One caveat when using this approach: your resulting answers will not always be in the reduced form. Imagine that you added 3/4 to 1/2. The above algorithm would produce an answer of 10/8, which, while correct, is not in reduced form. The reduced form of 10/8 is 5/4. This leads nicely into our next section...

Reducing a Fraction
To reduce a fraction, all you need to do is find the largest divisor that the numerator and denominator share. So, if we have the fraction 20/8, the largest divisor 20 and 8 share is 4. Once this divisor is found, we divide both the numerator and denominator parts of the fraction by the divisor, giving us our new, reduced form: (20 / 4) / (8 / 4), which reduces to 5/2. (Note that the fraction and its reduced form are equal: 20/8 and 5/2 are equivalent.)
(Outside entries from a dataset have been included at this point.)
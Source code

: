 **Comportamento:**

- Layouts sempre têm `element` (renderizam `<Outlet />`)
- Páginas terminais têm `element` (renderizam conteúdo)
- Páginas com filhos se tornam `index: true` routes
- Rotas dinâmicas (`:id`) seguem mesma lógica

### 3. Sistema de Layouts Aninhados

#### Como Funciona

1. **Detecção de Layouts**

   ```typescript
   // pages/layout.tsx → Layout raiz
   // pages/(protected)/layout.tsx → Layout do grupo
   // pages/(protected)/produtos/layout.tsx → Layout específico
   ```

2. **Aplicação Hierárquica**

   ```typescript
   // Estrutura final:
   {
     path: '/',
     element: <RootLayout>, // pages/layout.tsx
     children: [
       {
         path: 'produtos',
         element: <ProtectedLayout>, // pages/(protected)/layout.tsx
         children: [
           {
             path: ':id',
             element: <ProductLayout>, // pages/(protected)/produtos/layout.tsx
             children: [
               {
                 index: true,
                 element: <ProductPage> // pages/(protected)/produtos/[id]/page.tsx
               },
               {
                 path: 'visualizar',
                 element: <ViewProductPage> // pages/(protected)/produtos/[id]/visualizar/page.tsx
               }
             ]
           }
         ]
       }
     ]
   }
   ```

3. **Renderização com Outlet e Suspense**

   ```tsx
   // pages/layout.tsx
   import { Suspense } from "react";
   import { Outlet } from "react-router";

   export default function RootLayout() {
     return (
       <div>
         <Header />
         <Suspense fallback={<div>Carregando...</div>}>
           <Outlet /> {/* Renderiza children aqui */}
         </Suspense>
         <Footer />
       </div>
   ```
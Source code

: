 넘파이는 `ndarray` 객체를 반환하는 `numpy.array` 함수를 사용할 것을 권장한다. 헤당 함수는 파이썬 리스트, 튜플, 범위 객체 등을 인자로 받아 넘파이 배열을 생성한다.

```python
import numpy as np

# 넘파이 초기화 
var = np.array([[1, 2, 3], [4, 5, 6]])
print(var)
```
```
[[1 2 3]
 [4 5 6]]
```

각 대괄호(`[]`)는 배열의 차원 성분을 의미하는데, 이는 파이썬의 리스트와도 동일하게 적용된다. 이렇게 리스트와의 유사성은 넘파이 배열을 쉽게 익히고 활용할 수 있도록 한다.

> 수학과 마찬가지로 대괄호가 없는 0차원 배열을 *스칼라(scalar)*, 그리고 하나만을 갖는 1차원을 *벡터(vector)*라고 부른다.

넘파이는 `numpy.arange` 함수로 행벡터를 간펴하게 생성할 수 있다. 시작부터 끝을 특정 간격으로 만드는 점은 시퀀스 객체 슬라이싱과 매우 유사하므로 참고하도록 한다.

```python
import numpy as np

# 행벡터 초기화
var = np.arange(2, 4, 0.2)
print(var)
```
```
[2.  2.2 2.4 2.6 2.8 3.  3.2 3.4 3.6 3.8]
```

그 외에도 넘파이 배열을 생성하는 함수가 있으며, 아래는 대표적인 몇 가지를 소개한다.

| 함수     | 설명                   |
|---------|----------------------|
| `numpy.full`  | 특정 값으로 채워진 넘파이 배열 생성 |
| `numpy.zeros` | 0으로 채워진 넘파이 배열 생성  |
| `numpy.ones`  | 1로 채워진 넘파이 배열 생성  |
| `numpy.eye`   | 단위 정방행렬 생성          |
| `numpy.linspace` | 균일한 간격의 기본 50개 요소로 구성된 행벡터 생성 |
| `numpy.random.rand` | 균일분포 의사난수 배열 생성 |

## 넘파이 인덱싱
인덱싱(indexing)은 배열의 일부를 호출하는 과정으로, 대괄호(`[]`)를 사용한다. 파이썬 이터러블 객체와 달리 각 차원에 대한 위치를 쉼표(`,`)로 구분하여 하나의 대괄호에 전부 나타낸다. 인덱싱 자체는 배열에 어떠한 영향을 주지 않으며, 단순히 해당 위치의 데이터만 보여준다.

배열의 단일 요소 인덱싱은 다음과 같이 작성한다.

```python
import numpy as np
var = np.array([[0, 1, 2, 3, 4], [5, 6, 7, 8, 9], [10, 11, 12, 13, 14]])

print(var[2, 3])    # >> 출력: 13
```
So the question arises how do we find the largest common divisor? The simplest way is to start a loop counting down from either the numerator or denominator and going to zero. At each iteration of the loop, we want to check if the number is a common divisor between the numerator and denominator. We can quickly check this by seeing if `Numerator mod Iteration = 0` and `Denominator mod Iteration = 0`. If both of these statements are true, then we've found a common divisor (the greatest one, too). (Note that the `mod` operator calculates the remainder of `Numerator / Iteration`. Therefore, if the remainder of the division is zero, then `Iteration` must be a divisor of `Numerator`.)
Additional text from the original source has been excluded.